Come quasi tutte le startup, ha potuto contare su un incubatore e investimenti iniziali.  "A novembre 2013 l'incubatore certificato di startup innovative Digital Magics e molti importanti business angel italiani e internazionali hanno investito 550.000 euro nella neoimpresa digitale", ha raccontato l'imprenditore. "Il ruolo dell'incubatore è stato fondamentale nel rilancio del nuovo modello di business", ha osservato.
 
Una startup che opera in un settore così specifico e delicato come quello dei prestiti, come ha ottenuto l'autorizzazione della Banca d’Italia? "E' stata ottenuta seguendo il classico iter necessario per fondare una finanziaria. In più con Prestiamoci abbiamo proposto una nuova modalità per operare nel P2P lending (prestito fra persone), che è stata accettata per la prima volta in italia", afferma il fondatore della startup.

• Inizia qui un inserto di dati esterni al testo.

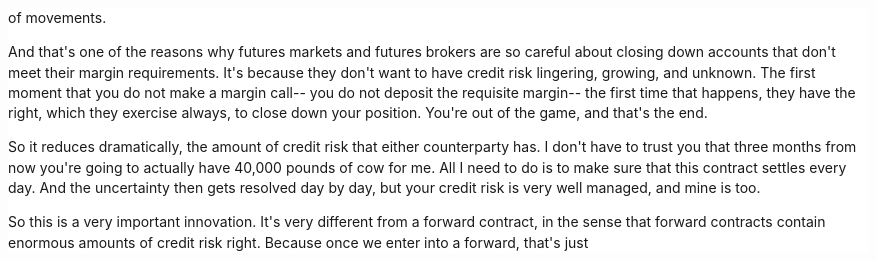   <span m='714530'>of</span> <span m='715160'>movements.</span> </p><p><span m='716940'>And</span>
  <span m='717150'>that's</span> <span m='717330'>one</span> <span m='717420'>of</span>
  <span m='717510'>the</span> <span m='717570'>reasons</span> <span m='717870'>why</span>
  <span m='718050'>futures</span> <span m='718470'>markets</span> <span m='719970'>and</span>
  <span m='720090'>futures</span> <span m='720480'>brokers</span> <span m='721320'>are</span>
  <span m='721680'>so</span> <span m='721980'>careful</span> <span m='723000'>about</span>
  <span m='723270'>closing</span> <span m='723870'>down</span> <span m='724140'>accounts</span>
  <span m='725130'>that</span> <span m='725280'>don't</span> <span m='725580'>meet</span>
  <span m='725790'>their</span> <span m='725910'>margin</span> <span m='726300'>requirements.</span>
  <span m='727430'>It's</span> <span m='727560'>because</span> <span m='727800'>they</span>
  <span m='727890'>don't</span> <span m='728040'>want</span> <span m='728220'>to</span>
  <span m='728310'>have</span> <span m='728610'>credit</span> <span m='729060'>risk</span>
  <span m='729720'>lingering,</span> <span m='731130'>growing,</span> <span m='732360'>and</span>
  <span m='733320'>unknown.</span> <span m='734670'>The</span> <span m='734760'>first</span>
  <span m='735420'>moment</span> <span m='736020'>that</span> <span m='736200'>you</span>
  <span m='736440'>do</span> <span m='736710'>not</span> <span m='737100'>make</span>
  <span m='737430'>a</span> <span m='737490'>margin</span> <span m='737880'>call--</span>
  <span m='738450'>you</span> <span m='738600'>do</span> <span m='738780'>not</span>
  <span m='739110'>deposit</span> <span m='739740'>the</span> <span m='739860'>requisite</span>
  <span m='740340'>margin--</span> <span m='740790'>the</span> <span m='740880'>first</span>
  <span m='741270'>time</span> <span m='741600'>that</span> <span m='741870'>happens,</span>
  <span m='743340'>they</span> <span m='743520'>have</span> <span m='743730'>the</span>
  <span m='743850'>right,</span> <span m='744930'>which</span> <span m='745140'>they</span>
  <span m='745350'>exercise</span> <span m='746280'>always,</span> <span m='747450'>to</span>
  <span m='747810'>close</span> <span m='748140'>down</span> <span m='748320'>your</span>
  <span m='748440'>position.</span> <span m='749400'>You're</span> <span m='749580'>out</span>
  <span m='749730'>of</span> <span m='749790'>the</span> <span m='749850'>game,</span>
  <span m='751080'>and</span> <span m='751200'>that's</span> <span m='751350'>the</span>
  <span m='751470'>end.</span> </p><p><span m='752040'>So</span> <span m='752490'>it</span>
  <span m='752610'>reduces</span> <span m='753180'>dramatically,</span> <span m='754950'>the</span>
  <span m='755070'>amount</span> <span m='755340'>of</span> <span m='755430'>credit</span>
  <span m='755760'>risk</span> <span m='756570'>that</span> <span m='756870'>either</span>
  <span m='757170'>counterparty</span> <span m='757740'>has.</span> <span m='757950'>I</span>
  <span m='758010'>don't</span> <span m='758130'>have</span> <span m='758220'>to</span>
  <span m='758310'>trust</span> <span m='758640'>you</span> <span m='759380'>that</span>
  <span m='759660'>three</span> <span m='759960'>months</span> <span m='760170'>from</span>
  <span m='760290'>now</span> <span m='760620'>you're</span> <span m='760740'>going</span>
  <span m='760860'>to</span> <span m='760920'>actually</span> <span m='761250'>have</span>
  <span m='761480'>40,000</span> <span m='761905'>pounds</span> <span m='762330'>of</span>
  <span m='762450'>cow</span> <span m='762730'>for</span> <span m='762960'>me.</span>
  <span m='764230'>All</span> <span m='764470'>I</span> <span m='764590'>need</span>
  <span m='764800'>to</span> <span m='764920'>do</span> <span m='765310'>is</span>
  <span m='765430'>to</span> <span m='765550'>make</span> <span m='765730'>sure</span>
  <span m='766090'>that</span> <span m='766240'>this</span> <span m='766390'>contract</span>
  <span m='767020'>settles</span> <span m='768160'>every</span> <span m='768400'>day.</span>
  <span m='769660'>And</span> <span m='770110'>the</span> <span m='770260'>uncertainty</span>
  <span m='771140'>then</span> <span m='771280'>gets</span> <span m='771550'>resolved</span>
  <span m='772870'>day</span> <span m='773170'>by</span> <span m='773410'>day,</span>
  <span m='774370'>but</span> <span m='774520'>your</span> <span m='774760'>credit</span>
  <span m='775150'>risk</span> <span m='775660'>is</span> <span m='776200'>very</span>
  <span m='776560'>well</span> <span m='776800'>managed,</span> <span m='778000'>and</span>
  <span m='778390'>mine</span> <span m='778660'>is</span> <span m='778810'>too.</span>
  </p><p><span m='780130'>So</span> <span m='780610'>this</span> <span m='780820'>is</span>
  <span m='780940'>a</span> <span m='781000'>very</span> <span m='781300'>important</span>
  <span m='781750'>innovation.</span> <span m='783310'>It's</span> <span m='783490'>very</span>
  <span m='783820'>different</span> <span m='784120'>from</span> <span m='784270'>a</span>
  <span m='784360'>forward</span> <span m='784840'>contract,</span> <span m='785800'>in</span>
  <span m='785920'>the</span> <span m='786010'>sense</span> <span m='786280'>that</span>
  <span m='786400'>forward</span> <span m='786880'>contracts</span> <span m='787660'>contain</span>
  <span m='788890'>enormous</span> <span m='789430'>amounts</span> <span m='789760'>of</span>
  <span m='789880'>credit</span> <span m='790210'>risk</span> <span m='790480'>right.</span>
  <span m='790750'>Because</span> <span m='791350'>once</span> <span m='791620'>we</span>
  <span m='791770'>enter</span> <span m='792010'>into</span> <span m='792190'>a</span>
  <span m='792250'>forward,</span> <span m='793030'>that's</span> <span m='793210'>just</span>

"Sulla nostra piattaforma i prestatori non devono offrire garanzie particolari, ma - come richiesto normalmente da parte di tutte le banche - solo spiegare in maniera chiara da dove arriva il proprio denaro, che si vuole investire". Ad oggi, sono circa 450 i prestatori iscritti che hanno investito sulla piattaforma e  sono stati erogati 360 prestiti per un totale di oltre 1,7 milioni di euro. 

Con quali  vantaggi per la startup? "Sicuramente il vantaggio più importante per Prestiamoci è lavorare in un mercato enorme - quello della finanza - con una 'fame' incredibile di soluzioni efficienti, che il digitale riesce a offrire con modelli di business innovativi e 'disruptive' come nel caso di Prestiamoci", ha spiegato ancora Daniele Loro.

"Un ulteriore vantaggio è il mettere in contato, in un processo tipicamente bancario, prestatori e richiedenti in maniera trasparente e con servizi finanziari più competitivi per entrambi rispetto al mercato".